団結 ベトナム繁栄を生む内なる力

(VOVWORLD) - 各国が内なる力の強化を重視する中、ベトナムは一貫して戦略的な選択を示しています。民族の団結こそが、国の底力を生み出す中核的な価値だという考え方です。

人間的な温かさに満ちた一連の行事で構成される「春のふるさと2026」は、平和で繁栄するベトナムへの願いを広く共有するだけでなく、人を中心に据え、社会のコンセンサスを土台に国際社会と向き合うという、ベトナムの発展の姿勢を対外的に示しています。
旧正月を迎えるたび、世界各地に暮らすベトナム人が「春のふるさと」を通じて祖国に思いを寄せます。これは単なる文化行事ではなく、各国在留ベトナム人コミュニティが共有する感情や信頼、そして祖国への期待が集まる場となっています。
国家の力を支える重要な資源
国全体が新たな発展の段階へと歩み出す中、2月8日、ハノイで行われた国外在留ベトナム人代表団との懇談は、特別な意味を持ちました。130以上の国と地域で暮らし、働くおよそ650万人の在外ベトナム人を代表して集まったものです。
この場でトー・ラム書記長は、近年、とりわけ2025年に達成された国の大きな成果は、国内の人々だけでなく、海外に暮らすベトナム人の重要な貢献によるものだと強調しました。
書記長は、これこそが民族の大きな団結と和解の精神を示す生きた証しだと述べ、「ベトナムは一つ、ベトナム民族も一つだ」という普遍の考え方を改めて示しました。
国民を基礎とし、中心であり、主体であり、目標であると同時に、発展の原動力でも資源でもあるという一貫した考え方のもと、国外在留ベトナム人コミュニティは民族に欠かせない存在であり、新たな発展段階における民族大団結の中でも、特に重要な力だとして、次のように呼びかけました。
(テープ)
「党と国家は、専門家や知識人、科学者、そして在外の企業家の皆さんが、国の発展、とりわけ新たな段階で重要となる分野に、さらに力を発揮できるよう、常に歓迎し、条件を整えています。方向性と重点はすでに示されています。私たちは速く進み、ときには先を見据えて進まなければなりません」
信頼と希望の醸成
「春のふるさと2026」は、世界が大きく揺れ動く中で、ベトナムが内なる力を高め、自立性と国家の存在感を強めようとする状況の中で行われました。
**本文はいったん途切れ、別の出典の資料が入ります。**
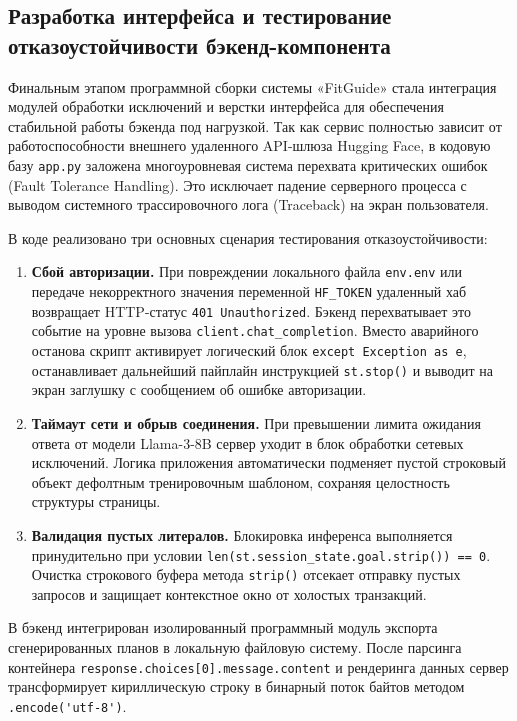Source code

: \documentclass[14pt, a4paper]{extarticle}
\begin{document}
\subsection{Разработка интерфейса и тестирование отказоустойчивости бэкенд-компонента}

Финальным этапом программной сборки системы «FitGuide» стала интеграция модулей обработки исключений и верстки интерфейса для обеспечения стабильной работы бэкенда под нагрузкой. Так как сервис полностью зависит от работоспособности внешнего удаленного API-шлюза Hugging Face, в кодовую базу \texttt{app.py} заложена многоуровневая система перехвата критических ошибок (Fault Tolerance Handling). Это исключает падение серверного процесса с выводом системного трассировочного лога (Traceback) на экран пользователя.

В коде реализовано три основных сценария тестирования отказоустойчивости:
\begin{enumerate}
    \item \textbf{Сбой авторизации.} 
    При повреждении локального файла \texttt{env.env} или передаче некорректного значения переменной \verb|HF_TOKEN| удаленный хаб возвращает HTTP-статус \verb|401 Unauthorized|. Бэкенд перехватывает это событие на уровне вызова \verb|client.chat_completion|. Вместо аварийного останова скрипт активирует логический блок \verb|except Exception as e|, останавливает дальнейший пайплайн инструкцией \verb|st.stop()| и выводит на экран заглушку с сообщением об ошибке авторизации.

    \item \textbf{Таймаут сети и обрыв соединения.} 
    При превышении лимита ожидания ответа от модели Llama-3-8B сервер уходит в блок обработки сетевых исключений. Логика приложения автоматически подменяет пустой строковый объект дефолтным тренировочным шаблоном, сохраняя целостность структуры страницы.

\item \textbf{Валидация пустых литералов.} 
    Блокировка инференса выполняется принудительно при условии \texttt{len(st.session\_state.goal.strip()) == 0}. Очистка строкового буфера метода \texttt{strip()} отсекает отправку пустых запросов и защищает контекстное окно от холостых транзакций.
\end{enumerate}

В бэкенд интегрирован изолированный программный модуль экспорта сгенерированных планов в локальную файловую систему. После парсинга контейнера \verb|response.choices[0].message.content| и рендеринга данных сервер трансформирует кириллическую строку в бинарный поток байтов методом \verb|.encode('utf-8')|.
\end{document}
その中で、国外在留ベトナム人の役割はますます重要になっています。
在外ベトナム人は、滞在先の国々とベトナムを結ぶ友好の架け橋であるだけでなく、知識や技術、投資、そして多様な経験を通じて育まれた文化的価値をもたらす、貴重な存在です。
タイ在住ベトナム人連合会のホー・バン・ラム会長は、次のように述べました。
(テープ)
「在外ベトナム人の知恵や経験、可能性をさらに生かすため、情報を共有し、対話を続ける仕組みを強化してほしいと願っています。それが、国内の経済社会発展につながると考えています」
テトにあたり祖国へ戻る人々が、世界での経験や創意工夫、貢献の物語を持ち帰るとき、団結の精神は理解と分かち合いによって、より強く育まれます。国内と海外の結びつきは、感情だけでなく、国の進む道への信頼によって支えられています。
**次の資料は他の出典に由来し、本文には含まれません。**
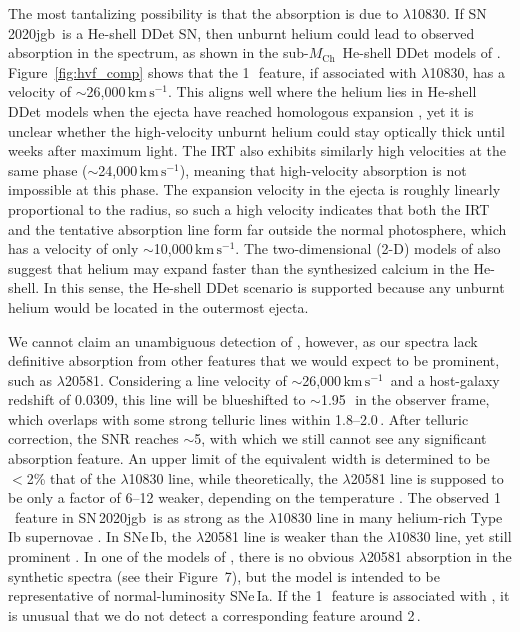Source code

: \documentclass[twocolumn]{aastex631}
\newcommand{\sn}{SN\,2020jgb}
\newcommand{\Mch}{$M_\mathrm{Ch}$}
\newcommand{\kms}{$\mathrm{km}\,\mathrm{s}^{-1}$}
\begin{document}
The most tantalizing possibility is that the absorption is due to  $\lambda$10830. If \sn\ is a He-shell DDet SN, then unburnt helium could lead to observed absorption in the spectrum, as shown in the sub-\Mch\ He-shell DDet models of \citet{Boyle2017_Helium}. Figure~\ref{fig:hvf_comp} shows that the 1\,\micron\ feature, if associated with  $\lambda$10830, has a velocity of $\sim$26,000\,\kms. This aligns well where the helium lies in He-shell DDet models when the ejecta have reached homologous expansion \citep{Kromer_DD_2010, polin_observational_2019}, yet it is unclear whether the high-velocity unburnt helium could stay optically thick until weeks after maximum light. The  IRT also exhibits similarly high velocities at the same phase ($\sim$24,000\,\kms), meaning that high-velocity absorption is not impossible at this phase. The expansion velocity in the ejecta is roughly linearly proportional to the radius, so such a high velocity indicates that both the  IRT and the tentative  absorption line form far outside the normal photosphere, which has a velocity of only $\sim$10,000\,\kms. The two-dimensional (2-D) models of \citet{Kromer_DD_2010} also suggest that helium may expand faster than the synthesized calcium in the He-shell. In this sense, the He-shell DDet scenario is supported because any unburnt helium would be located in the outermost ejecta.

We cannot claim an unambiguous detection of , however, as our spectra lack definitive absorption from other  features that we would expect to be prominent, such as  $\lambda$20581. Considering a line velocity of $\sim$26,000\,\kms\ and a host-galaxy redshift of 0.0309, this line will be blueshifted to $\sim$1.95\,\micron\ in the observer frame, which overlaps with some strong telluric lines within 1.8--2.0\,\micron. After telluric correction, the SNR reaches $\sim$5, with which we still cannot see any significant absorption feature. An upper limit of the equivalent width is determined to be $<$2\% that of the  $\lambda$10830 line, while theoretically, the $\lambda$20581 line is supposed to be only a factor of 6--12 weaker, depending on the temperature \citep{Marion2009_NIR}. The observed 1\,\micron\ feature in \sn\ is as strong as the  $\lambda$10830 line in many helium-rich Type Ib supernovae \citep[SNe\,Ib; see][for a review of SN spectral classification]{Filippenko97, Gal-Yam_2017}. In SNe\,Ib, the  $\lambda$20581 line is weaker than the  $\lambda$10830 line, yet still prominent \citep{CSP_Ibc_2022}. In one of the models of \citet{Boyle2017_Helium}, there is no obvious  $\lambda$20581 absorption in the synthetic spectra (see their Figure~7), but the model is intended to be representative of normal-luminosity SNe\,Ia. If the 1\,\micron\ feature is associated with , it is unusual that we do not detect a corresponding feature around 2\,\micron.
\end{document}
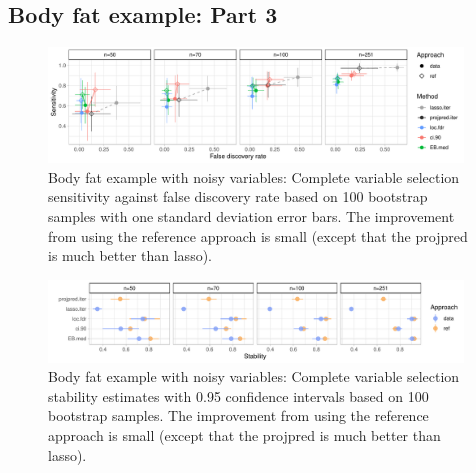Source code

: \documentclass[a4]{article}
\theoremstyle{definition}
\begin{document}
\hypertarget{bodyfat-2}{%
\subsection{Body fat example: Part 3}\label{bodyfat-3}}

\begin{figure}[tp]
  \centering
  \includegraphics[width=0.98\textwidth]{graphics/bodyfat_sensitivity_vs_fdr.pdf}
  \vspace{-0.3\baselineskip}
  \caption{Body fat example with noisy variables: Complete variable selection sensitivity against false discovery rate based on 100 bootstrap samples with one standard deviation error bars. The improvement from using the reference approach is small (except that the projpred is much better than lasso).}
  \label{fig:bodyfat_sensitivity_vs_fdr}
\end{figure}
\begin{figure}[tp]
  \centering
  \includegraphics[width=0.98\textwidth]{graphics/bodyfat_stability.pdf}
  \vspace{-0.3\baselineskip}
  \caption{Body fat example with noisy variables: Complete variable selection stability estimates with 0.95 confidence intervals based on 100 bootstrap samples. The improvement from using the reference approach is small (except that the projpred is much better than lasso).}
  \label{fig:bodyfat_stability}
\end{figure}
\end{document}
国外在留ベトナム人国家委員会のグエン・チュン・キエン委員長は、次のように述べました。
(テープ)
「『春のふるさと2026』は『平和と繁栄への願い』をテーマに、第14回党大会の成果や、その後の取り組みを在外の皆さんと共有することに重点を置いています。そうした中で、在外ベトナム人の役割は極めて重要です」
技術をめぐる競争が激しさを増す世界の中で、ベトナムは「結集」によって前へ進もうとしています。それは、在外ベトナム人の知恵と国内の願いを結びつけ、愛国の伝統と新しい発想を重ね合わせることです。
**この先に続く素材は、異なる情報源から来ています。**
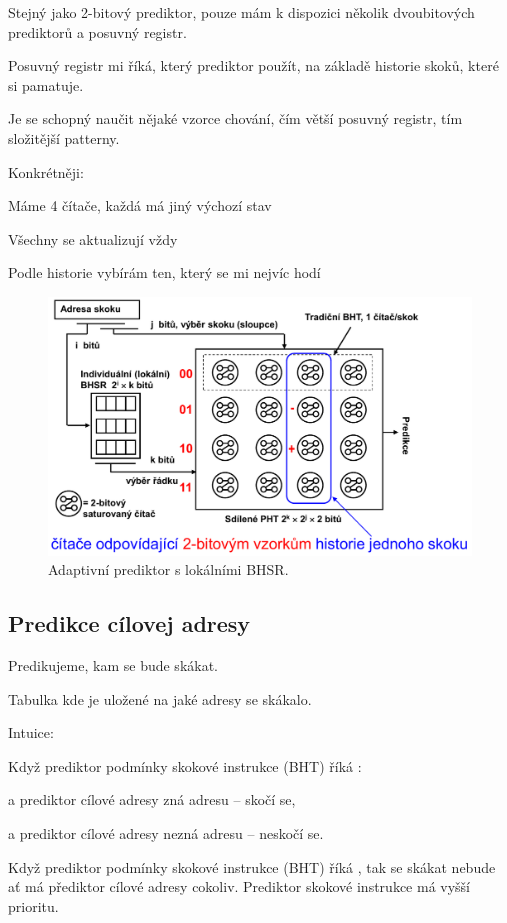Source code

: \begin{compactitem}
    \item Stejný jako 2-bitový prediktor, pouze mám k dispozici několik dvoubitových prediktorů a posuvný registr.
    \item Posuvný registr mi říká, který prediktor použít, na základě historie skoků, které si pamatuje.
    \item Je se schopný naučit nějaké vzorce chování, čím větší posuvný registr, tím složitější patterny.
    \item Konkrétněji: \begin{compactitem}
        \item Máme 4 čítače, každá má jiný výchozí stav
        \item Všechny se aktualizují vždy
        \item Podle historie vybírám ten, který se mi nejvíc hodí
    \end{compactitem}

    \begin{figure}[H]
        \centering
        \includegraphics[width=0.85\linewidth]{prediktor_adaptivni.pdf}
        \caption{Adaptivní prediktor s lokálními BHSR.}
    \end{figure}
\end{compactitem}

\subsection{Predikce cílovej adresy}

\begin{compactitem}
    \item Predikujeme, kam se bude skákat.
    \item Tabulka kde je uložené na jaké adresy se skákalo.
    \item Intuice:
    \item Když prediktor podmínky skokové instrukce (BHT) říká : \begin{compactitem}
        \item a prediktor cílové adresy zná adresu -- skočí se,
        \item a prediktor cílové adresy nezná adresu -- neskočí se.
    \end{compactitem}
    \item Když prediktor podmínky skokové instrukce (BHT) říká , tak se skákat nebude ať má přediktor cílové adresy cokoliv. Prediktor skokové instrukce má vyšší prioritu.
\end{compactitem}

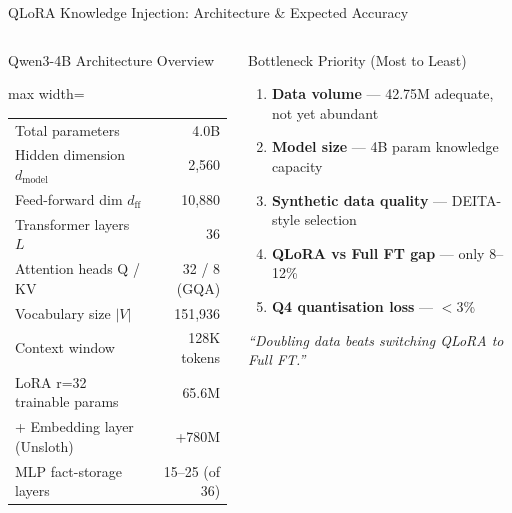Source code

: \documentclass[aspectratio=169,11pt]{beamer}
\begin{document}
\begin{frame}[shrink=18]{QLoRA Knowledge Injection: Architecture \& Expected Accuracy}
\begin{columns}[T]

\begin{block}{Qwen3-4B Architecture Overview}
  \scriptsize
  \begin{adjustbox}{max width=\linewidth}
  \begin{tabular}{@{}lr@{}}
    \toprule
    Total parameters & 4.0B\\
    Hidden dimension $d_\text{model}$ & 2,560\\
    Feed-forward dim $d_\text{ff}$ & 10,880\\
    Transformer layers $L$ & 36\\
    Attention heads Q / KV & 32 / 8 (GQA)\\
    Vocabulary size $|V|$ & 151,936\\
    Context window & 128K tokens\\
    \midrule
    LoRA r=32 trainable params & 65.6M\\
    + Embedding layer (Unsloth) & +780M\\
    \midrule
    MLP fact-storage layers & 15--25 (of 36)\\
    \bottomrule
  \end{tabular}
  \end{adjustbox}
\end{block}

\begin{block}{Bottleneck Priority (Most to Least)}
  \scriptsize
  \begin{enumerate}\setlength\itemsep{1pt}
    \item \textbf{Data volume} --- 42.75M adequate, not yet abundant
    \item \textbf{Model size} --- 4B param knowledge capacity
    \item \textbf{Synthetic data quality} --- DEITA-style selection
    \item \textbf{QLoRA vs Full FT gap} --- only 8--12\%
    \item \textbf{Q4 quantisation loss} --- $<$3\%
  \end{enumerate}
  \textit{``Doubling data beats switching QLoRA to Full FT.''}
\end{block}



\end{columns}
\end{frame}
\end{document}
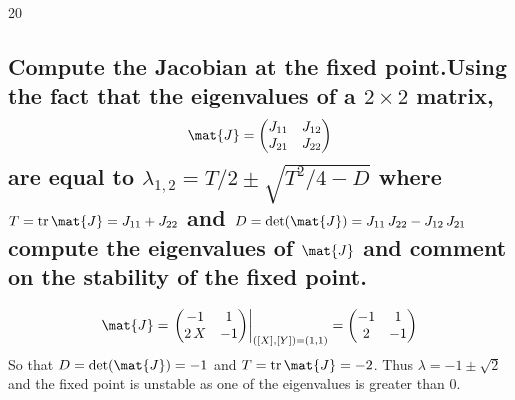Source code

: \documentclass{uosexam2021}    %
\newcommand{\lines}[1]{}
\newcommand{\addspc}{}
\begin{document}
\begin{question}{20}
\begin{parts}
    \part[10]{Compute the Jacobian at the fixed point.Using the fact that the eigenvalues of a
      $2\times2$ matrix,
      \begin{align*}
        \mat{J} =
        \begin{pmatrix}
          J_{11} & J_{12} \\
          J_{21} & J_{22}
        \end{pmatrix}
      \end{align*}
      are equal to
      $\lambda_{1,2} = T/2 \pm \sqrt{T^{2}/4-D}$ where
      $T = \mathop{\mathrm{tr}} \mat{J} = J_{11} + J_{22}$ and
      $D= \det(\mat{J})=J_{11}\,J_{22}-J_{12}\,J_{21}$ compute the
      eigenvalues of $\mat{J}$ and comment on the stability of the fixed
      point.}{\lines{10}}
    \begin{answer}
      \begin{align*}
        \mat{J} =\left.
        \begin{pmatrix}
          -1 & 1\\
          2\,X & -1
        \end{pmatrix}\right|_{([X],[Y])=(1,1)}
                 =
                 \begin{pmatrix}
                   -1 & 1\\
                   2  & -1
                 \end{pmatrix}
      \end{align*}
      So that $D=\det(\mat{J}) = -1$ and $T = \mathop{\mathrm{tr}}
    \mat{J} = -2$. Thus $\lambda = -1 \pm \sqrt{2}$ and the fixed
    point is unstable as one of the eigenvalues is greater than 0.
    \end{answer}
  \end{parts}
\end{question}

\addspc
\clearpage




\end{document}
信頼と尊重、そして共通の目標を土台に築かれた大きな団結は、比類のない力となります。歴史は、民意が一つになったとき、国の流れが好転することを示してきました。
新たな機会が広がる中、世界各地に暮らす何百万人ものベトナム人の心のつながりこそが、困難を乗り越えるだけでなく、強く自立し、国際社会で責任ある信頼できるパートナーとしての新たな位置を確立するための、最も確かな支えとなっています。